Pero las élites USA, lejos de convencerse de la irrealidad de sus propósitos, han hecho de ellos un objetivo casi sagrado, hasta el punto de que la administración Obama inició un proceso de transformación ideológica profunda del mundo occidental para asegurar su control absoluto, proceso que debería haber sido continuado por una malograda administración Clinton y que, no obstante, prosigue en buena medida a pesar de Trump por el control que el partido demócrata ejerce sobre la “administración profunda”, los servicios de inteligencia y el ejército. Y mientras tanto, Rusia se ha convertido, para Estados Unidos y la sumisa Europa, en el enemigo a batir a toda costa y a cualquier precio, con la consecuencia de que la Federación Rusa, viviendo en una permanente amenaza, reacciona a la defensiva, reforzando sus fuerzas armadas, tomando posiciones estratégicas en países poco amigos de los americanos y, sobre todo, uniendo fuertemente a la población en torno a los objetivos de poder e independencia, asegurando su apoyo unánime en caso de conflicto, de modo que, como resultado de todo ello, vivimos en una situación de presión creciente, y no sabemos cuánta presión aguantará la olla.

Pero ¿no sigue hoy existiendo ese elemento que en su día se mostró eficaz para enfriar los ánimos guerreros, la certeza de la aniquilación mutua?

Bien – y aquí regresamos a la pregunta inicial –, parece ser, según algunos analistas, que hay poderes interesados en la guerra, incluso dispuestos a financiarla, puesto que las guerras son para ellos una fuente de riqueza, mediante el comercio de armamento con todos los bandos simultáneamente y la reconstrucción posterior de las economías destruidas, y al mismo tiempo un medio de afianzar su poder y su control sobre el mundo, tal como sucedió de hecho en las dos grandes guerras.
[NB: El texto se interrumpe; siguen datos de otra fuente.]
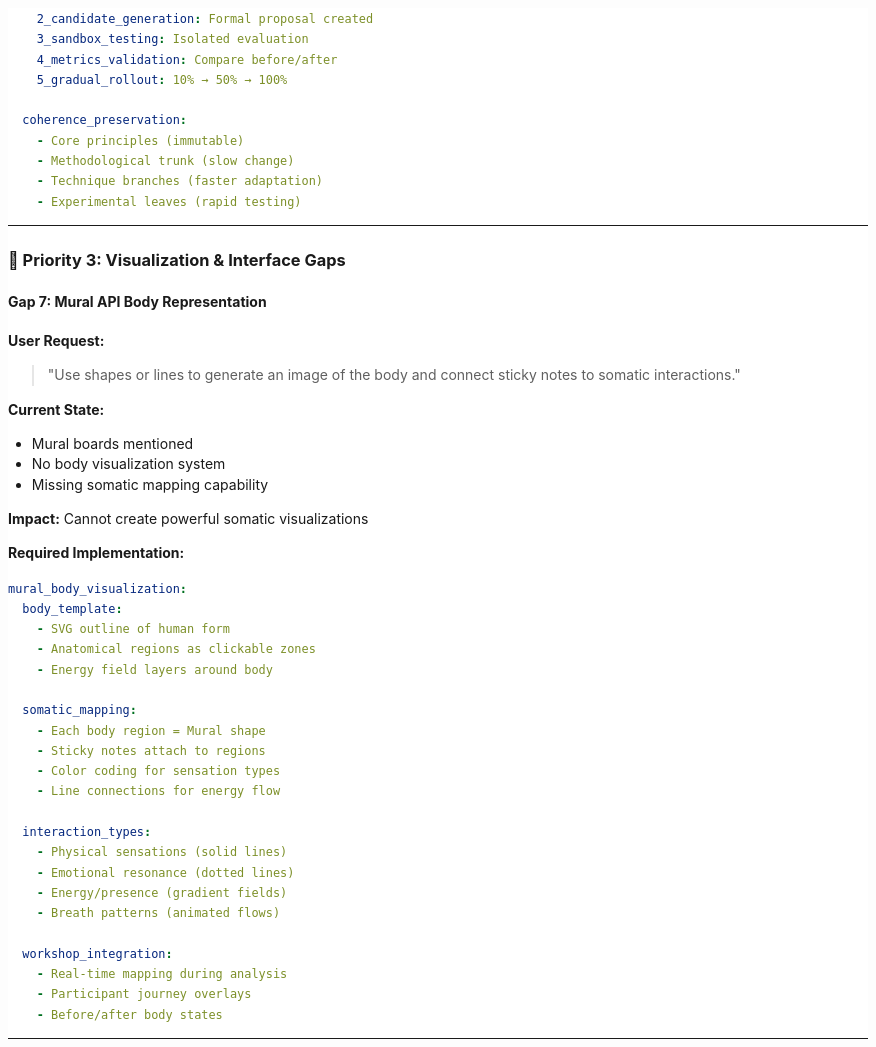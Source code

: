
 ```yaml
    2_candidate_generation: Formal proposal created
    3_sandbox_testing: Isolated evaluation
    4_metrics_validation: Compare before/after
    5_gradual_rollout: 10% → 50% → 100%
    
  coherence_preservation:
    - Core principles (immutable)
    - Methodological trunk (slow change)
    - Technique branches (faster adaptation)
    - Experimental leaves (rapid testing)
```

---

### 🎨 Priority 3: Visualization & Interface Gaps

#### Gap 7: Mural API Body Representation
**User Request:**
> "Use shapes or lines to generate an image of the body and connect sticky notes to somatic interactions."

**Current State:**
- Mural boards mentioned
- No body visualization system
- Missing somatic mapping capability

**Impact:** Cannot create powerful somatic visualizations

**Required Implementation:**
```yaml
mural_body_visualization:
  body_template:
    - SVG outline of human form
    - Anatomical regions as clickable zones
    - Energy field layers around body
    
  somatic_mapping:
    - Each body region = Mural shape
    - Sticky notes attach to regions
    - Color coding for sensation types
    - Line connections for energy flow
    
  interaction_types:
    - Physical sensations (solid lines)
    - Emotional resonance (dotted lines)  
    - Energy/presence (gradient fields)
    - Breath patterns (animated flows)
    
  workshop_integration:
    - Real-time mapping during analysis
    - Participant journey overlays
    - Before/after body states
```

---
El problema es que una aniquilación total arruinaría el negocio, pero tal vez haya modo de evitarla. Por una parte, la tecnología armamentística ha avanzado mucho, y es posible que hoy no sea necesario recurrir a la destrucción total de los territorios. Por otra parte, hay una forma de limitar esa destrucción, que consiste en concentrar el conflicto en un determinado territorio. ¿Y cuál es el territorio que tiene más posibilidades de jugar ese terrible papel de concentrar el conflicto, sino Europa?

Hoy Europa es un peón para las dos grandes potencias. Para Estados Unidos, Europa tiene una importancia secundaria, concentrados como están en la gran área Asia-Pacífico. Para Rusia, Europa es también el territorio a dominar para construir la gran Eurasia soñada por Putin (y por los rusos), que permitiría a ese país formar un contrapoder imposible de dominar por parte de cualquier otra potencia, y no hay mejor forma de controlar un territorio que encontrarlo vacío.

Europa se convierte, pues, de hecho, en el escenario perfecto para que las dos potencias antagonistas diriman su rivalidad. Si eso llegará a suceder o no, el tiempo lo dirá, pero yo aconsejaría a los europeos que despierten de su sueño e intenten decidir lo que les conviene en este juego terriblemente peligroso, porque lo que se juegan es, simplemente, la existencia, y tantos años de indolencia los han dejado muy poco preparados para afrontar un conflicto, si es que llega. Y si llegase, ¿qué papel piensan los europeos que jugarían esas masas de inmigrantes que acogen tan generosamente, inmigrantes que nunca se han integrado ni tienen intención de hacerlo, que les miran como infieles? ¿Piensan tal vez que se unirían a ellos en defensa de una cultura que no sólo no comparten, sino que ven como enemiga, o más bien sería para ellos la gran oportunidad de levantarse contra esa cultura, contra ese bienestar del que no disfrutan, contra los que son objeto de su odio?

No; definitivamente, Europa no es hoy El mundo de la seguridad.